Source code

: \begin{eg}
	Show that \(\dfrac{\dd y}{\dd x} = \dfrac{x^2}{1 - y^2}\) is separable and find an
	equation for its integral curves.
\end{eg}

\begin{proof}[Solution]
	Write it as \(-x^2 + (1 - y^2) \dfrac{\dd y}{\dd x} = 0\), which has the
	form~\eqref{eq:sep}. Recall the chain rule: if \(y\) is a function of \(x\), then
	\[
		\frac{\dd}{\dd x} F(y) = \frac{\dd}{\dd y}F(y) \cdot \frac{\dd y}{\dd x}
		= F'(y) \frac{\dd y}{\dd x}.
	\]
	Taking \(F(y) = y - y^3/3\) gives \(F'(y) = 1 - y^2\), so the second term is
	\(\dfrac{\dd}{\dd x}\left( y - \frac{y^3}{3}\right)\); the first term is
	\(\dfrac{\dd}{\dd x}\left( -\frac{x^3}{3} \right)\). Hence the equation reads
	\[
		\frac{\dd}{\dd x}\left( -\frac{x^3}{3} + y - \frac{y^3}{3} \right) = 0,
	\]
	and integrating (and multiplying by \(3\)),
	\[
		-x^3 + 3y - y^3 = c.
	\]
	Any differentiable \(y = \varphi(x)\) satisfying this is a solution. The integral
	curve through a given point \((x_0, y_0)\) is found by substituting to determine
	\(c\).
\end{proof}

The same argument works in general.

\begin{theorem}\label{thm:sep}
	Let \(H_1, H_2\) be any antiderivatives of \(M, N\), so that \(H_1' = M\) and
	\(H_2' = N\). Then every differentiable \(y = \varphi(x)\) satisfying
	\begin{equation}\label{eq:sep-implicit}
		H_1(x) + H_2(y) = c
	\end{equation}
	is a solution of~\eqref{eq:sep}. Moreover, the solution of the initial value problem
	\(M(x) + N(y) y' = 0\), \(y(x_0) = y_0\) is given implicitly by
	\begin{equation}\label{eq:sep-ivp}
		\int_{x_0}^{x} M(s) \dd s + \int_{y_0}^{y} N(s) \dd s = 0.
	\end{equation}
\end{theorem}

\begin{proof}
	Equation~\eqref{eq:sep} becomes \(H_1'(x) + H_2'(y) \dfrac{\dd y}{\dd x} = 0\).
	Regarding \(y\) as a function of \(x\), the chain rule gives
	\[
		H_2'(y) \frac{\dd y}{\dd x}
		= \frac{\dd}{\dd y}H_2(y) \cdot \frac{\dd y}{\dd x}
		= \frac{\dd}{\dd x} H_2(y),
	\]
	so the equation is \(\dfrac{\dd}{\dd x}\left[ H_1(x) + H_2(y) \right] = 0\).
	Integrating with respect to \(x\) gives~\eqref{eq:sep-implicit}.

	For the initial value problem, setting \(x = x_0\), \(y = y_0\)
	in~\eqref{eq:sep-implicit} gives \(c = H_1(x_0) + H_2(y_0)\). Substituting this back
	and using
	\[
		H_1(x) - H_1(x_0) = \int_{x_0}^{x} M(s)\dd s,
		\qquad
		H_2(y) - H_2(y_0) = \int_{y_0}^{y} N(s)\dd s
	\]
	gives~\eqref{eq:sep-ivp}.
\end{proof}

------------------------------

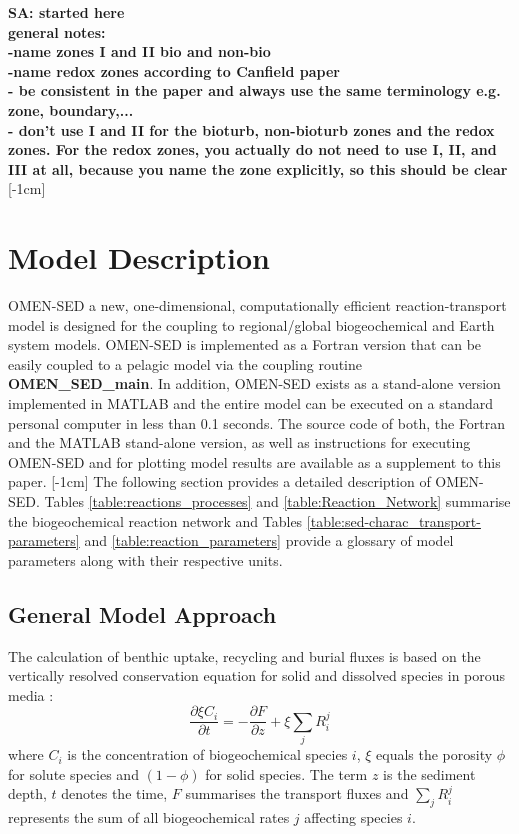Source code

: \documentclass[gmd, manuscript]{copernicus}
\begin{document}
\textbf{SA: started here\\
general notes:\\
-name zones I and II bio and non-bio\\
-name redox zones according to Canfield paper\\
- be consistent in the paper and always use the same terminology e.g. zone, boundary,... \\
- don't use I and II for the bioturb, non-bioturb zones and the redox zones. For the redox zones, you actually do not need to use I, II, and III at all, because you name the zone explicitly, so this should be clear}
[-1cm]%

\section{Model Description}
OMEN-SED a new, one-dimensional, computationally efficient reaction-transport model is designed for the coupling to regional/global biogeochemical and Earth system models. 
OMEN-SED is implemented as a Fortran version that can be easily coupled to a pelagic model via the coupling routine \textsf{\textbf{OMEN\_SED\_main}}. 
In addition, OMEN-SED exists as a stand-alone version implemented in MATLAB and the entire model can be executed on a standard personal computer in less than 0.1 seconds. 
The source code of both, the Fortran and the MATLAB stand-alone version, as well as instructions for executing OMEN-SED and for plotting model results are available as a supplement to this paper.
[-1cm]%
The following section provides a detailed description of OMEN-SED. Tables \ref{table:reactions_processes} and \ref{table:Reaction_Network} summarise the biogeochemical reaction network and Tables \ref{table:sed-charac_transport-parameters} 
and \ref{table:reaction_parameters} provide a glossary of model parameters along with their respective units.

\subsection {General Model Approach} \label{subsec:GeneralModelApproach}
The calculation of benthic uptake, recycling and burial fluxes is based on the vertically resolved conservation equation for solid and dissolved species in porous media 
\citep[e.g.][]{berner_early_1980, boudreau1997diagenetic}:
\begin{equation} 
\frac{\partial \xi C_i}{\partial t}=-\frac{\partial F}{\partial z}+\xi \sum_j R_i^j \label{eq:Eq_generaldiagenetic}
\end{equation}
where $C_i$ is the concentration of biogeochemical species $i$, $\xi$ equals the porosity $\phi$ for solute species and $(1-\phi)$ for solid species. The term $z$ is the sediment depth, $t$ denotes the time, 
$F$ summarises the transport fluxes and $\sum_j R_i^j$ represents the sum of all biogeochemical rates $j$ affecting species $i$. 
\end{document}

------------------------------

> Aim of the task:
Scan the material for the word "begin". Return every line where it is found.

> Solution:
: \begin{eg}
\begin{proof}[Solution]
\begin{theorem}\label{thm:sep}
	\begin{equation}\label{eq:sep-implicit}
	\begin{equation}\label{eq:sep-ivp}
\begin{proof}
\begin{document}
\begin{equation} 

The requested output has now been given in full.